Document images with source code:
- - - -

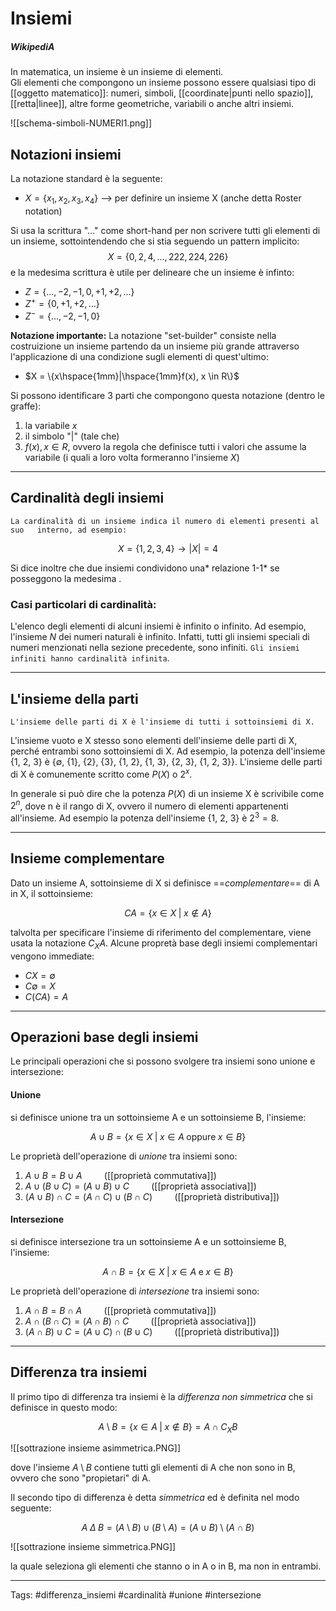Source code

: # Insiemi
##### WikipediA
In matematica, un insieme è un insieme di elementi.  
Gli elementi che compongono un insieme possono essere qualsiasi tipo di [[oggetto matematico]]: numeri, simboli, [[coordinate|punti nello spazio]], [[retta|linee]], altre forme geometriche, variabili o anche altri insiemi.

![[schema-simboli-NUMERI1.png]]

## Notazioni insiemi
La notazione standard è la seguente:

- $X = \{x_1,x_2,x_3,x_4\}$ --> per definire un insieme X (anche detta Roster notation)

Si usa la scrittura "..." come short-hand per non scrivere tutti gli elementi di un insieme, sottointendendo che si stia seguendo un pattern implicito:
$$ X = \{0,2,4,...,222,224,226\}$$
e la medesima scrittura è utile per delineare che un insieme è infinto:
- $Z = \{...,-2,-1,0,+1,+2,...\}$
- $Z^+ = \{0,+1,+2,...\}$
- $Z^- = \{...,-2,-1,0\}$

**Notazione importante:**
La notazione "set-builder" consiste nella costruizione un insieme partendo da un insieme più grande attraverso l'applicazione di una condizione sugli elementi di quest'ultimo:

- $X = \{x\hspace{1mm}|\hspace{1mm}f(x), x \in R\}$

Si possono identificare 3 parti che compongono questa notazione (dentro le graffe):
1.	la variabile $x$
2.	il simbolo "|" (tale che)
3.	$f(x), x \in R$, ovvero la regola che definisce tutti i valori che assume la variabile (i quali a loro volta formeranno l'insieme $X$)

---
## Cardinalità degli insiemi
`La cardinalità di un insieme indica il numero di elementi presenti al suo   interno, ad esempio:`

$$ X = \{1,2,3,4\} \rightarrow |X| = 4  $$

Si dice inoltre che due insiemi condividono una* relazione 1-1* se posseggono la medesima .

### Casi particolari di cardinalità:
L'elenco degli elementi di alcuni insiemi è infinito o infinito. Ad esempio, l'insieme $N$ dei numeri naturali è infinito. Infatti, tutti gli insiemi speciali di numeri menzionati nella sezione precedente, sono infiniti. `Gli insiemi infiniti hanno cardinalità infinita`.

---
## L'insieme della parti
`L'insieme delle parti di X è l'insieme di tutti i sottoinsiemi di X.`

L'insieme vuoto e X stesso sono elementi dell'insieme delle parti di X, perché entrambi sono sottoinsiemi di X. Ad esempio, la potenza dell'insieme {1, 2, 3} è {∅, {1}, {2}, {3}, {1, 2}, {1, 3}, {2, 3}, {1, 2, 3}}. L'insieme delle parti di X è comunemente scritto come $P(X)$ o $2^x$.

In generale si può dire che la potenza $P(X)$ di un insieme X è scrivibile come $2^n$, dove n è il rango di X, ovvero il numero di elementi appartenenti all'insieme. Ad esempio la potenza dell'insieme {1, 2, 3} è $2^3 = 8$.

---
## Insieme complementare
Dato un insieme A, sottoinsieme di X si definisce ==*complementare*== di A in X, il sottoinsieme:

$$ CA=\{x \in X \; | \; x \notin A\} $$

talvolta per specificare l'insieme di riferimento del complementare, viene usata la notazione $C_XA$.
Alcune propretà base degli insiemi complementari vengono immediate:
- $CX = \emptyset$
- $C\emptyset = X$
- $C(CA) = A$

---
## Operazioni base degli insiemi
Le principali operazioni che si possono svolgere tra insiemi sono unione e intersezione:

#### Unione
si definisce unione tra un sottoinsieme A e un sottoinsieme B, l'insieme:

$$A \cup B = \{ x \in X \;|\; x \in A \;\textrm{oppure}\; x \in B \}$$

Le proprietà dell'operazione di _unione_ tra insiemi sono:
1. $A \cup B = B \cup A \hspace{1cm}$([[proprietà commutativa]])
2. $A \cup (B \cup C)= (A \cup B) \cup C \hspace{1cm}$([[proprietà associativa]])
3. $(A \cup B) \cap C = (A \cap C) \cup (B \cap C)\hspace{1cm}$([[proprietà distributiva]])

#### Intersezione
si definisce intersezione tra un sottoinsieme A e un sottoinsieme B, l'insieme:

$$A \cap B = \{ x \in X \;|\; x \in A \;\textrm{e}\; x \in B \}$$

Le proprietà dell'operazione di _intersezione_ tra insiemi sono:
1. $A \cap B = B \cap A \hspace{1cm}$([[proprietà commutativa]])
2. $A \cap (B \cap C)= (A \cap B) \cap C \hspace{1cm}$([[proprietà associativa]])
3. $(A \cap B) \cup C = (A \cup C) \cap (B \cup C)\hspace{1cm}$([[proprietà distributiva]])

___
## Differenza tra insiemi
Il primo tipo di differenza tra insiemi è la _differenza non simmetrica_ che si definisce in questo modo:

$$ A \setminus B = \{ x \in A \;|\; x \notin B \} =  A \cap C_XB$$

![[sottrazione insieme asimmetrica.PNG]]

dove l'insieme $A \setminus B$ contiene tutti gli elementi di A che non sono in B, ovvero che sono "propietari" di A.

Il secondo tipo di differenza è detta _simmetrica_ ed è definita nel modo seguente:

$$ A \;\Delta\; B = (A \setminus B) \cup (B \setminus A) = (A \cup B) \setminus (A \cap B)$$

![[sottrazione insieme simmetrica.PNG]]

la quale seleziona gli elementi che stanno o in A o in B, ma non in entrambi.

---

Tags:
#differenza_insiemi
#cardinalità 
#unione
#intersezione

- - - -

**What to work on:**
Leaving aside the images, write out the entries above word for word.

**Expected output:**
Source code

: # Insiemi
##### WikipediA
In matematica, un insieme è un insieme di elementi.  
Gli elementi che compongono un insieme possono essere qualsiasi tipo di [[oggetto matematico]]: numeri, simboli, [[coordinate|punti nello spazio]], [[retta|linee]], altre forme geometriche, variabili o anche altri insiemi.

![[schema-simboli-NUMERI1.png]]

## Notazioni insiemi
La notazione standard è la seguente:

- $X = \{x_1,x_2,x_3,x_4\}$ --> per definire un insieme X (anche detta Roster notation)

Si usa la scrittura "..." come short-hand per non scrivere tutti gli elementi di un insieme, sottointendendo che si stia seguendo un pattern implicito:
$$ X = \{0,2,4,...,222,224,226\}$$
e la medesima scrittura è utile per delineare che un insieme è infinto:
- $Z = \{...,-2,-1,0,+1,+2,...\}$
- $Z^+ = \{0,+1,+2,...\}$
- $Z^- = \{...,-2,-1,0\}$

**Notazione importante:**
La notazione "set-builder" consiste nella costruizione un insieme partendo da un insieme più grande attraverso l'applicazione di una condizione sugli elementi di quest'ultimo:

- $X = \{x\hspace{1mm}|\hspace{1mm}f(x), x \in R\}$

Si possono identificare 3 parti che compongono questa notazione (dentro le graffe):
1.	la variabile $x$
2.	il simbolo "|" (tale che)
3.	$f(x), x \in R$, ovvero la regola che definisce tutti i valori che assume la variabile (i quali a loro volta formeranno l'insieme $X$)

---
## Cardinalità degli insiemi
`La cardinalità di un insieme indica il numero di elementi presenti al suo   interno, ad esempio:`

$$ X = \{1,2,3,4\} \rightarrow |X| = 4  $$

Si dice inoltre che due insiemi condividono una* relazione 1-1* se posseggono la medesima .

### Casi particolari di cardinalità:
L'elenco degli elementi di alcuni insiemi è infinito o infinito. Ad esempio, l'insieme $N$ dei numeri naturali è infinito. Infatti, tutti gli insiemi speciali di numeri menzionati nella sezione precedente, sono infiniti. `Gli insiemi infiniti hanno cardinalità infinita`.

---
## L'insieme della parti
`L'insieme delle parti di X è l'insieme di tutti i sottoinsiemi di X.`

L'insieme vuoto e X stesso sono elementi dell'insieme delle parti di X, perché entrambi sono sottoinsiemi di X. Ad esempio, la potenza dell'insieme {1, 2, 3} è {∅, {1}, {2}, {3}, {1, 2}, {1, 3}, {2, 3}, {1, 2, 3}}. L'insieme delle parti di X è comunemente scritto come $P(X)$ o $2^x$.

In generale si può dire che la potenza $P(X)$ di un insieme X è scrivibile come $2^n$, dove n è il rango di X, ovvero il numero di elementi appartenenti all'insieme. Ad esempio la potenza dell'insieme {1, 2, 3} è $2^3 = 8$.

---
## Insieme complementare
Dato un insieme A, sottoinsieme di X si definisce ==*complementare*== di A in X, il sottoinsieme:

$$ CA=\{x \in X \; | \; x \notin A\} $$

talvolta per specificare l'insieme di riferimento del complementare, viene usata la notazione $C_XA$.
Alcune propretà base degli insiemi complementari vengono immediate:
- $CX = \emptyset$
- $C\emptyset = X$
- $C(CA) = A$

---
## Operazioni base degli insiemi
Le principali operazioni che si possono svolgere tra insiemi sono unione e intersezione:

#### Unione
si definisce unione tra un sottoinsieme A e un sottoinsieme B, l'insieme:

$$A \cup B = \{ x \in X \;|\; x \in A \;\textrm{oppure}\; x \in B \}$$

Le proprietà dell'operazione di _unione_ tra insiemi sono:
1. $A \cup B = B \cup A \hspace{1cm}$([[proprietà commutativa]])
2. $A \cup (B \cup C)= (A \cup B) \cup C \hspace{1cm}$([[proprietà associativa]])
3. $(A \cup B) \cap C = (A \cap C) \cup (B \cap C)\hspace{1cm}$([[proprietà distributiva]])

#### Intersezione
si definisce intersezione tra un sottoinsieme A e un sottoinsieme B, l'insieme:

$$A \cap B = \{ x \in X \;|\; x \in A \;\textrm{e}\; x \in B \}$$

Le proprietà dell'operazione di _intersezione_ tra insiemi sono:
1. $A \cap B = B \cap A \hspace{1cm}$([[proprietà commutativa]])
2. $A \cap (B \cap C)= (A \cap B) \cap C \hspace{1cm}$([[proprietà associativa]])
3. $(A \cap B) \cup C = (A \cup C) \cap (B \cup C)\hspace{1cm}$([[proprietà distributiva]])

___
## Differenza tra insiemi
Il primo tipo di differenza tra insiemi è la _differenza non simmetrica_ che si definisce in questo modo:

$$ A \setminus B = \{ x \in A \;|\; x \notin B \} =  A \cap C_XB$$

![[sottrazione insieme asimmetrica.PNG]]

dove l'insieme $A \setminus B$ contiene tutti gli elementi di A che non sono in B, ovvero che sono "propietari" di A.

Il secondo tipo di differenza è detta _simmetrica_ ed è definita nel modo seguente:

$$ A \;\Delta\; B = (A \setminus B) \cup (B \setminus A) = (A \cup B) \setminus (A \cap B)$$

![[sottrazione insieme simmetrica.PNG]]

la quale seleziona gli elementi che stanno o in A o in B, ma non in entrambi.

---

Tags:
#differenza_insiemi
#cardinalità 
#unione
#intersezione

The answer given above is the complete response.